WHAT YOU NEED TO DO: In the listing below, identify each line with the word "Generic" and return those lines.

***** MATERIAL FOR THIS EXERCISE *****

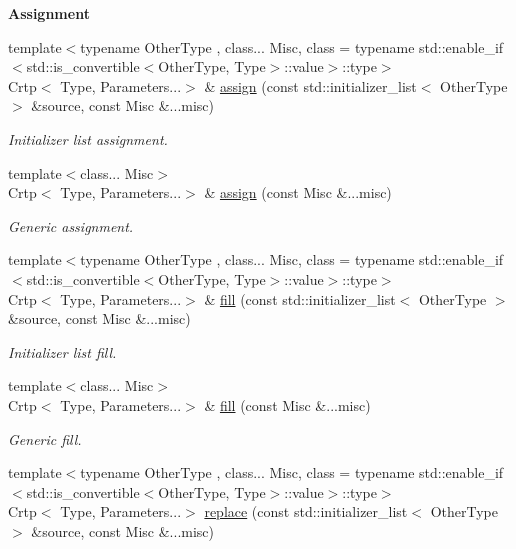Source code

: \begin{Indent}{\bf Assignment}\par
\begin{DoxyCompactItemize}
\item 
{\footnotesize template$<$typename Other\-Type , class... Misc, class  = typename std\-::enable\-\_\-if$<$std\-::is\-\_\-convertible$<$\-Other\-Type, Type$>$\-::value$>$\-::type$>$ }\\Crtp$<$ Type, Parameters...$>$ \& \hyperlink{classmagrathea_1_1StaticVectorizer_aa026b0cb951858dfbebaf4df9d02dd28}{assign} (const std\-::initializer\-\_\-list$<$ Other\-Type $>$ \&source, const Misc \&...misc)
\begin{DoxyCompactList}\small\item\em Initializer list assignment. \end{DoxyCompactList}\item 
{\footnotesize template$<$class... Misc$>$ }\\Crtp$<$ Type, Parameters...$>$ \& \hyperlink{classmagrathea_1_1StaticVectorizer_aeecd6ce10ed87346885bf4c7aeef7ae6}{assign} (const Misc \&...misc)
\begin{DoxyCompactList}\small\item\em Generic assignment. \end{DoxyCompactList}\item 
{\footnotesize template$<$typename Other\-Type , class... Misc, class  = typename std\-::enable\-\_\-if$<$std\-::is\-\_\-convertible$<$\-Other\-Type, Type$>$\-::value$>$\-::type$>$ }\\Crtp$<$ Type, Parameters...$>$ \& \hyperlink{classmagrathea_1_1StaticVectorizer_aff1b6067431758a205c3cb71c38f6011}{fill} (const std\-::initializer\-\_\-list$<$ Other\-Type $>$ \&source, const Misc \&...misc)
\begin{DoxyCompactList}\small\item\em Initializer list fill. \end{DoxyCompactList}\item 
{\footnotesize template$<$class... Misc$>$ }\\Crtp$<$ Type, Parameters...$>$ \& \hyperlink{classmagrathea_1_1StaticVectorizer_abc085a9ed9cf363095eb42adf323b533}{fill} (const Misc \&...misc)
\begin{DoxyCompactList}\small\item\em Generic fill. \end{DoxyCompactList}\item 
{\footnotesize template$<$typename Other\-Type , class... Misc, class  = typename std\-::enable\-\_\-if$<$std\-::is\-\_\-convertible$<$\-Other\-Type, Type$>$\-::value$>$\-::type$>$ }\\Crtp$<$ Type, Parameters...$>$ \hyperlink{classmagrathea_1_1StaticVectorizer_ae322d5931112d91c3f24529e6c1e1559}{replace} (const std\-::initializer\-\_\-list$<$ Other\-Type $>$ \&source, const Misc \&...misc)

\end{DoxyCompactItemize}
\end{Indent}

*****

ANSWER TO THIS TASK:
\begin{DoxyCompactList}\small\item\em Generic assignment. \end{DoxyCompactList}\item 
\begin{DoxyCompactList}\small\item\em Generic fill. \end{DoxyCompactList}\item 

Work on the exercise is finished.